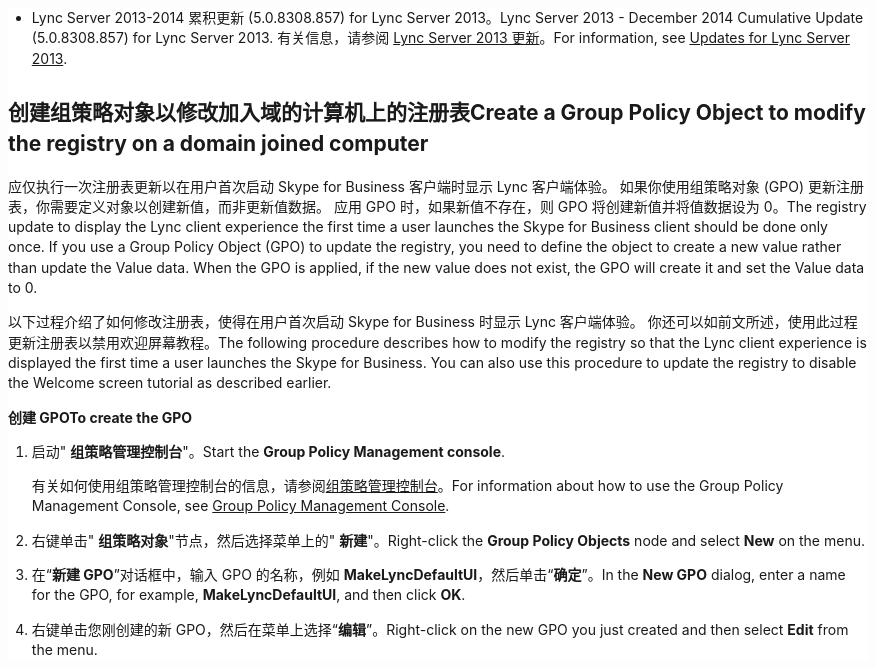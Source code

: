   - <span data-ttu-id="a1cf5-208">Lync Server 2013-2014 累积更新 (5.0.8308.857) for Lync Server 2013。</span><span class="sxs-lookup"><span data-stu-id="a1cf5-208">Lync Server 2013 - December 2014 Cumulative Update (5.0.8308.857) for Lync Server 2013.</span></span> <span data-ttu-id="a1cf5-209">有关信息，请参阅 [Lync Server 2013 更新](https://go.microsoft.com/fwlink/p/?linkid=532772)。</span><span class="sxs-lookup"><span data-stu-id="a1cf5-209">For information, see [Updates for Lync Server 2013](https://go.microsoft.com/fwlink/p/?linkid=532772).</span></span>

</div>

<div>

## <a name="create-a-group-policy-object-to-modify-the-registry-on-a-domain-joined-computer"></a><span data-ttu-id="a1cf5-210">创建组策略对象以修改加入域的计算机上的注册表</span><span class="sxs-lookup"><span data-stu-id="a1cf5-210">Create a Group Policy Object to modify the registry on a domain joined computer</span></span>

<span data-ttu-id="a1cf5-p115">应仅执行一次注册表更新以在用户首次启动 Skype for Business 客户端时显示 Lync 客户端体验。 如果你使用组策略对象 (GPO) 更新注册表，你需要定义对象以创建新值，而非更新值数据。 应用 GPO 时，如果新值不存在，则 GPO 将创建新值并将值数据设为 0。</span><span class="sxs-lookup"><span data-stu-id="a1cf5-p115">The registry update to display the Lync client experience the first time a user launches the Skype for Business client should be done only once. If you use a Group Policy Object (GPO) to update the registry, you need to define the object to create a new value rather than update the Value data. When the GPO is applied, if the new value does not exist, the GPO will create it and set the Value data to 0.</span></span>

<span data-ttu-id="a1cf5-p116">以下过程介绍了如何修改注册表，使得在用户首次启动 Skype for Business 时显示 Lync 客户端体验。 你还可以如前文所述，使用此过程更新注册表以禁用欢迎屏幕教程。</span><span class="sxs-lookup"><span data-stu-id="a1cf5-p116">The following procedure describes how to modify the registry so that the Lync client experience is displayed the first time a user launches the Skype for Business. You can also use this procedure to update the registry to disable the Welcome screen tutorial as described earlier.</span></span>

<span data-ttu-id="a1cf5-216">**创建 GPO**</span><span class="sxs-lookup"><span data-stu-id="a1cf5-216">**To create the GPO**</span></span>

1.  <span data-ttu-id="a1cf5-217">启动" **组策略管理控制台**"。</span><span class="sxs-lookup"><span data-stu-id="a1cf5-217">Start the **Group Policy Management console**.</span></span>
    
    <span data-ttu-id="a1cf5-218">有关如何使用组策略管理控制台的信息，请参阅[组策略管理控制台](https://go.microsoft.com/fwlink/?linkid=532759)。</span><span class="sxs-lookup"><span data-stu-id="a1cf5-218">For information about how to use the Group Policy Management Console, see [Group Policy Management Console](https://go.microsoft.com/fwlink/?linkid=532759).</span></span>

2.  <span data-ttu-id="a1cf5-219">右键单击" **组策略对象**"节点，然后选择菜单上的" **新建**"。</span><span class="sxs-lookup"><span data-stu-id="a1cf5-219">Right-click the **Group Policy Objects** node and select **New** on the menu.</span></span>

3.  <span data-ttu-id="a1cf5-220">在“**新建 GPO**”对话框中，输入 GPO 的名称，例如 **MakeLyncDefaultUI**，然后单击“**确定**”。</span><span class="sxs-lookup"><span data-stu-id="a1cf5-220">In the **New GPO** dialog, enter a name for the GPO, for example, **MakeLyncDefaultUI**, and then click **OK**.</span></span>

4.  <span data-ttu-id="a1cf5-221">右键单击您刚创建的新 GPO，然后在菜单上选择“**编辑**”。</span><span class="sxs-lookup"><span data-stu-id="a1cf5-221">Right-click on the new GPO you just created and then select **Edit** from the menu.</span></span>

* * *

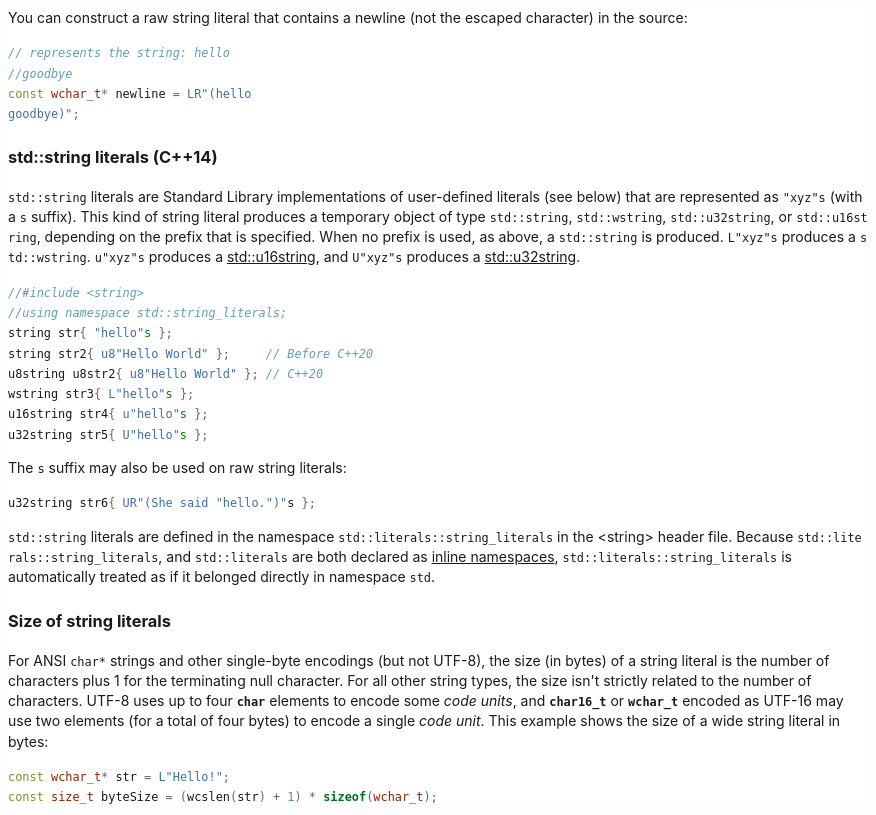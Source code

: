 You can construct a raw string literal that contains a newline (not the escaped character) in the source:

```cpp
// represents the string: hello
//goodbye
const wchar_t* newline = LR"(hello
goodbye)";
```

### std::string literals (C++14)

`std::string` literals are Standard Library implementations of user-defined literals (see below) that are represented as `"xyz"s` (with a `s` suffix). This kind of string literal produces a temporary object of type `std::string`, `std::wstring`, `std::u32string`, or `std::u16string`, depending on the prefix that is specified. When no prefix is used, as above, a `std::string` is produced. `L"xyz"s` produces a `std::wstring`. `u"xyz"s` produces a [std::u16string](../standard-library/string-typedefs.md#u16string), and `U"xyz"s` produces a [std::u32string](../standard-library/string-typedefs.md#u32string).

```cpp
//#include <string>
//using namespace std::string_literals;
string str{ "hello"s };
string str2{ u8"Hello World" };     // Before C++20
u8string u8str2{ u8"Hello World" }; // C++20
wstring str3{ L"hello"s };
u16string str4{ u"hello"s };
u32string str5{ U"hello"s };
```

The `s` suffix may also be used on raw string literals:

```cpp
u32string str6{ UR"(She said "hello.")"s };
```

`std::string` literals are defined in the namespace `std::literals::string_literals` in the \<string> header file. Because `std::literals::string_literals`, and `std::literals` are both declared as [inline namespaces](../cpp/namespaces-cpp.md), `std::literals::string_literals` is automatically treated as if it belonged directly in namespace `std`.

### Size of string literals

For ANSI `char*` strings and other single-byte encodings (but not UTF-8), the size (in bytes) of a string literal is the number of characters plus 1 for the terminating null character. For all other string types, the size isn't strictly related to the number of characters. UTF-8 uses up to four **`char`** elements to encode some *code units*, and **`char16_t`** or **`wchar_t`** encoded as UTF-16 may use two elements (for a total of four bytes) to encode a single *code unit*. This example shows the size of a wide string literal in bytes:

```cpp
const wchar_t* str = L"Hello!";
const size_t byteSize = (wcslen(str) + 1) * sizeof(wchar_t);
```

--

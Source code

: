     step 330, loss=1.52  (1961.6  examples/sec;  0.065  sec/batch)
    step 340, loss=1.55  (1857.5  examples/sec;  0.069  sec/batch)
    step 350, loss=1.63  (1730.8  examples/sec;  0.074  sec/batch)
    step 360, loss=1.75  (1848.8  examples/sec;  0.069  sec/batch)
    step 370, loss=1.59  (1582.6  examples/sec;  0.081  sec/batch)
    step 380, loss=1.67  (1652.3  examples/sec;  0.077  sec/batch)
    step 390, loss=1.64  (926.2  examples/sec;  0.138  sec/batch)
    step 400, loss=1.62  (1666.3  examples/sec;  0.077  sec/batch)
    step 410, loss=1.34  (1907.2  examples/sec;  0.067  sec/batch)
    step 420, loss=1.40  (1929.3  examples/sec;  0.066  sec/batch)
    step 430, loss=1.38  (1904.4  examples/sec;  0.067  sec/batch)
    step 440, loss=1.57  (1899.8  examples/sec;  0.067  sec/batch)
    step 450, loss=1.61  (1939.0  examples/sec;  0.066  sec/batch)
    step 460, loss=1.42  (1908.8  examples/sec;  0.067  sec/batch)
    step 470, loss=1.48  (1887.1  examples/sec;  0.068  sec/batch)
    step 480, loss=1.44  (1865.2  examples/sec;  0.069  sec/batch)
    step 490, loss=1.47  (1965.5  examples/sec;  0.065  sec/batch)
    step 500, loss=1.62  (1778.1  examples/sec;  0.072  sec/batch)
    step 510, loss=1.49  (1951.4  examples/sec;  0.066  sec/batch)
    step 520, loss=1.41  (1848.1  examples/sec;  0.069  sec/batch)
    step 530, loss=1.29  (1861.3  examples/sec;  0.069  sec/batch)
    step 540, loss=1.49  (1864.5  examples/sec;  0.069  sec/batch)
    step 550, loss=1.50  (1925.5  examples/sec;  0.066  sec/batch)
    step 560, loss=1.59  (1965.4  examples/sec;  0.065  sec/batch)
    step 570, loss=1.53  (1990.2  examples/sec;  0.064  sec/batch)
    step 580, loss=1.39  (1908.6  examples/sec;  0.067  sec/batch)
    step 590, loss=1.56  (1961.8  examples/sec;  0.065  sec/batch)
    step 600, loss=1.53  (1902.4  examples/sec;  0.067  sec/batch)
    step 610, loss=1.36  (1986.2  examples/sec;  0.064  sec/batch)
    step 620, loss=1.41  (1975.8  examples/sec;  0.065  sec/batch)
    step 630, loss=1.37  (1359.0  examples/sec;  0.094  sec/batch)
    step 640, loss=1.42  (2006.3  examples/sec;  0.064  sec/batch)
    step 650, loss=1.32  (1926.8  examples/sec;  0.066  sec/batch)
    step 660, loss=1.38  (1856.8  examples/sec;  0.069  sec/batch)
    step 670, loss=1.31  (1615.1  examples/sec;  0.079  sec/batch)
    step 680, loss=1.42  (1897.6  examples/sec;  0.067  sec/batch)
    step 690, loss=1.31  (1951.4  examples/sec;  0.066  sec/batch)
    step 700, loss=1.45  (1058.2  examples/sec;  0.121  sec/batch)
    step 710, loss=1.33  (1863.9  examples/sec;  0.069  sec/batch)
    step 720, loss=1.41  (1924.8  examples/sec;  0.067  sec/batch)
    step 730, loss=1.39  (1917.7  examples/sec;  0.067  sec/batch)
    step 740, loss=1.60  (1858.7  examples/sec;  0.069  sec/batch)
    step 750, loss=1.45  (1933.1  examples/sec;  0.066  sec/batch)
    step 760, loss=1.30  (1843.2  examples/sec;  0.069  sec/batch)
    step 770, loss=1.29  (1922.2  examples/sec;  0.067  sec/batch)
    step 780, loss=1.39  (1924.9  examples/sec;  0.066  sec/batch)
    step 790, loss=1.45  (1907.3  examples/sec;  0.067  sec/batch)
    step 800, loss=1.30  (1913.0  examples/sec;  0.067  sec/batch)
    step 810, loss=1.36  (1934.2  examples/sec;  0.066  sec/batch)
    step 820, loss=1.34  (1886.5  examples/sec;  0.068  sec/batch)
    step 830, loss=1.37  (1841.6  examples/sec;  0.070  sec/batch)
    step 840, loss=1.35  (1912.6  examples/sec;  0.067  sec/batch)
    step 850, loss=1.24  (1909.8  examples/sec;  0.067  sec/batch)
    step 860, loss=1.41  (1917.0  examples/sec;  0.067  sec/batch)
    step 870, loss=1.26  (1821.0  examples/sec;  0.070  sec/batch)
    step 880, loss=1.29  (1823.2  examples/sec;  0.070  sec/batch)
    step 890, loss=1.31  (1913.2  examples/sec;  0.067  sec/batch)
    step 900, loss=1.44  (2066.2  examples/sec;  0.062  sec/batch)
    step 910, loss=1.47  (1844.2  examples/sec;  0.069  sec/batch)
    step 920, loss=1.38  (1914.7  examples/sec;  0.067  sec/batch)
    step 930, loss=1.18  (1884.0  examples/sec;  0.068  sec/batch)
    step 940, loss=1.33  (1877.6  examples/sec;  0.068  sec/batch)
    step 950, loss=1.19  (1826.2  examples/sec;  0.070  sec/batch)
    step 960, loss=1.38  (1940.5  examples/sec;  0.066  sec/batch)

→ Prompt: Give the number of lines in the records that contain the word "组策略管理控制台", and write nothing else.

→ Finished exercise: 2